Are you getting enough fibre in your diet? Most people probably think they are but according to the National Adult Nutrition Survey 80 % of Irish people are not consuming the recommended amount of fibre in their diet.
The INDI (Irish Nutrition and Dietetics Institute) recommends that Irish adults need between 25 and 35 g of dietary fibre a day to keep our digestive systems working smoothly. That’s the equivalent to eating 10 bowls of porridge, which is quite a lot of porridge to be eating in one day.
Sources of fibre
So, how do I get my recommended daily allowance of fibre you might ask! There are a few different ways to easily increase fibre in the diet. One of the easiest ways is to use supplements that are very high in fibre such as Psyllium husk, glucomannan, FOS,inulin, flax and hemp seeds powders.
Different types of fibre
There are various types of dietary fibre including cellulose, resistant starch, hemicelluloses, oligosaccharides (including FOS), pectins, gums ( β-glucan), dextrins and lignin.
There are 2 main types of fibre, soluble and insoluble fibre each with its own different effects.

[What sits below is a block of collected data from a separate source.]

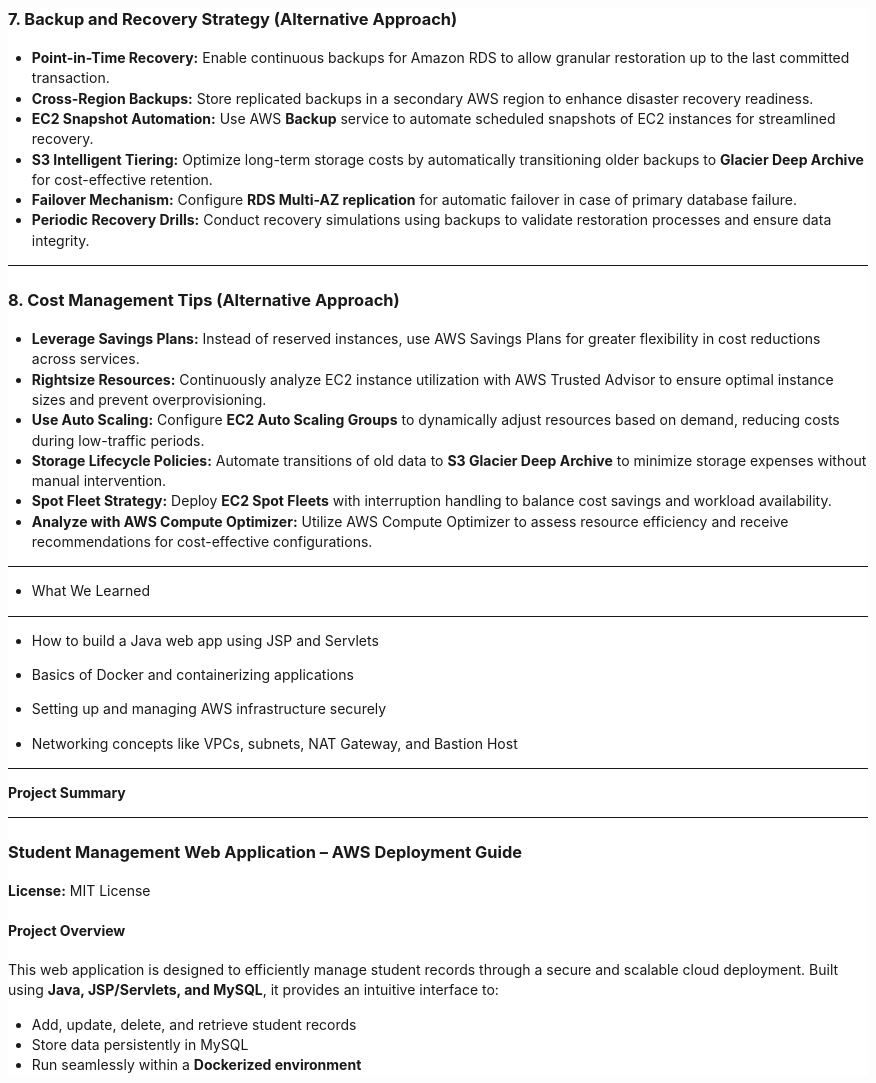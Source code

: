 ### **7. Backup and Recovery Strategy (Alternative Approach)**  
- **Point-in-Time Recovery:** Enable continuous backups for Amazon RDS to allow granular restoration up to the last committed transaction.  
- **Cross-Region Backups:** Store replicated backups in a secondary AWS region to enhance disaster recovery readiness.  
- **EC2 Snapshot Automation:** Use AWS **Backup** service to automate scheduled snapshots of EC2 instances for streamlined recovery.  
- **S3 Intelligent Tiering:** Optimize long-term storage costs by automatically transitioning older backups to **Glacier Deep Archive** for cost-effective retention.  
- **Failover Mechanism:** Configure **RDS Multi-AZ replication** for automatic failover in case of primary database failure.  
- **Periodic Recovery Drills:** Conduct recovery simulations using backups to validate restoration processes and ensure data integrity.  
****

### **8. Cost Management Tips (Alternative Approach)**  
- **Leverage Savings Plans:** Instead of reserved instances, use AWS Savings Plans for greater flexibility in cost reductions across services.  
- **Rightsize Resources:** Continuously analyze EC2 instance utilization with AWS Trusted Advisor to ensure optimal instance sizes and prevent overprovisioning.  
- **Use Auto Scaling:** Configure **EC2 Auto Scaling Groups** to dynamically adjust resources based on demand, reducing costs during low-traffic periods.  
- **Storage Lifecycle Policies:** Automate transitions of old data to **S3 Glacier Deep Archive** to minimize storage expenses without manual intervention.  
- **Spot Fleet Strategy:** Deploy **EC2 Spot Fleets** with interruption handling to balance cost savings and workload availability.  
- **Analyze with AWS Compute Optimizer:** Utilize AWS Compute Optimizer to assess resource efficiency and receive recommendations for cost-effective configurations.  
****

* What We Learned
****


* How to build a Java web app using JSP and Servlets

* Basics of Docker and containerizing applications

* Setting up and managing AWS infrastructure securely

* Networking concepts like VPCs, subnets, NAT Gateway, and Bastion Host
****
 **Project Summary**

---

### **Student Management Web Application – AWS Deployment Guide**  

**License:** MIT License  

#### **Project Overview**  
This web application is designed to efficiently manage student records through a secure and scalable cloud deployment. Built using **Java, JSP/Servlets, and MySQL**, it provides an intuitive interface to:  
- Add, update, delete, and retrieve student records  
- Store data persistently in MySQL  
- Run seamlessly within a **Dockerized environment**  
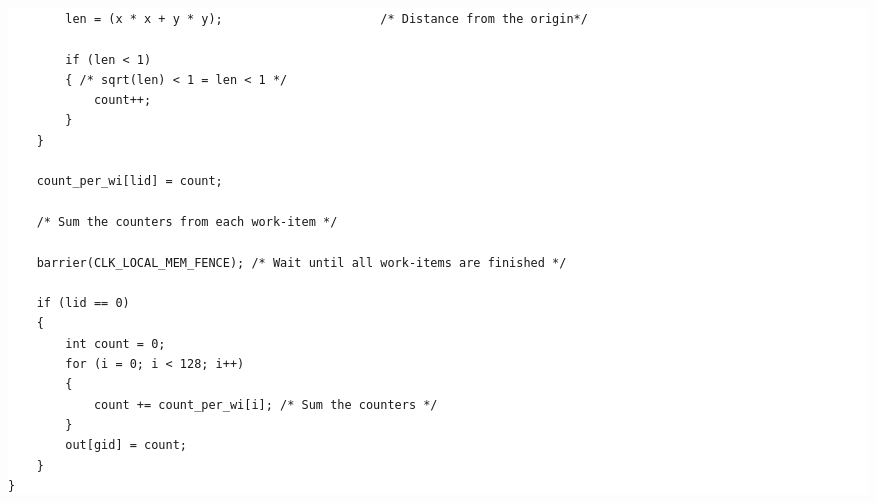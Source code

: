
 ```
        len = (x * x + y * y);                      /* Distance from the origin*/

        if (len < 1)
        { /* sqrt(len) < 1 = len < 1 */
            count++;
        }
    }

    count_per_wi[lid] = count;

    /* Sum the counters from each work-item */

    barrier(CLK_LOCAL_MEM_FENCE); /* Wait until all work-items are finished */

    if (lid == 0)
    {
        int count = 0;
        for (i = 0; i < 128; i++)
        {
            count += count_per_wi[i]; /* Sum the counters */
        }
        out[gid] = count;
    }
}
```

Soluble fibre = Dissolves in water to form a gel like substance when eaten. This in turn slows down digestion while also making you feel fuller for longer, which is great for starving of those food cravings. Soluble fibres ability to soak up excess water means it helps to bulk up your stool, helping preventing against constipation and diarrhoea.
Insoluble fibre =Dose not dissolve in water and the body lacks the necessary enzymes to digest it, so it acts as bulking agent and lubricant in our gut speeding up the digestive process to relieve constipation.
Health benefits of fibre
Consuming the right amount of fibre is important for people who suffer from any form of digestive problems such as diverticulitis, IBS, and also diabetes and heart disease.
Digestion and Elimination =Adequate fibre helps to normalize bowel movements reducing the risk of constipation and diarrhoea.
Hearth disease = According to recent research people who have high levels of fibre in their diet are less likely to suffer hypertension or metabolic syndrome. As fibre reduces the absorption of cholesterol.
Blood sugar levels =Fibre especially soluble fibre is important for people with diabetes, as it can slow the absorption of sugar and help reduce blood sugar level spikes.
Pre-biotic = Fibre supplements act as a food source for some of the good bacteria in our gut suppling them with the nutrition they need to grow.
Note that a sudden increase of fibre may cause abdominal bloating and excess gas build up, so the key is to gradually increase your intake over 2 weeks.